How it works
Generally, reducing your caregiver's pay should be a last resort. If you absolutely can't reduce her hours and have no one else to turn to for a share care or free help, then this option may be on the table—but you must be fully prepared for your caregiver to bow out of the arrangement so she can find a job that does pay a standard rate.
If reducing your sitter's rate is something you must do, think about what you can reasonably afford and whether or not it's a significant difference from what she earns already. Try not to reduce her current salary by anything more than 20 percent, otherwise you may risk offending her and burning that child care bridge for the future.
For example, if you pay a sitter $10 per hour for a 40-hour week, just reducing her rate by 5 percent can save you $20 each week.
What to do
When you are talking with your sitter, be completely honest and explain that the economy is affecting your family and that you simply must offer lower pay in this job.
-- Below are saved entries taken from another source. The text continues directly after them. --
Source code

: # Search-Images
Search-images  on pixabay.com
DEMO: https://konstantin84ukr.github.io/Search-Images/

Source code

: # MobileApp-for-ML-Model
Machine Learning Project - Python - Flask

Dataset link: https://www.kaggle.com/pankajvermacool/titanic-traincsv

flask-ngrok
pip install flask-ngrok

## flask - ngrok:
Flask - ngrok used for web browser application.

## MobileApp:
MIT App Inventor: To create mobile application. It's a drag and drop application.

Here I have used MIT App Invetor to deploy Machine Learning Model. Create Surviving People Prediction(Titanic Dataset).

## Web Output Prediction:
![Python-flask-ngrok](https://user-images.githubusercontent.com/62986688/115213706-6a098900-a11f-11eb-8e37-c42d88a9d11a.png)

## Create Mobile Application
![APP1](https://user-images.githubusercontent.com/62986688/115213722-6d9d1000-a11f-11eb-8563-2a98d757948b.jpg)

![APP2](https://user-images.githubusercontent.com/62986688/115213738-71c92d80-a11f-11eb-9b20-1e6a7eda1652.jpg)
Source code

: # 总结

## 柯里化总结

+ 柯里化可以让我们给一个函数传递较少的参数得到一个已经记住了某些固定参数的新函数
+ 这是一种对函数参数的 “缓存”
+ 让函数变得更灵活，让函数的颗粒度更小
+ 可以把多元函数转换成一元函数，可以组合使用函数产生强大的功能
Notice how you don't say that you're offering her lower pay (assuming she'll stick around). Tell her that you completely understand if she can't continue working for the reduced rate, but you wanted to at least give her the option.
Creative Tip: Since you can't offer financial incentives, do other things to make the job more appealing. Perhaps you make it clear that there are no light housekeeping duties, you always include the sitter in the meal plans, let her use your car to drive the kids instead of her own, etc. Whatever you can do to compensate for the pay cut may make her consider your offer more seriously.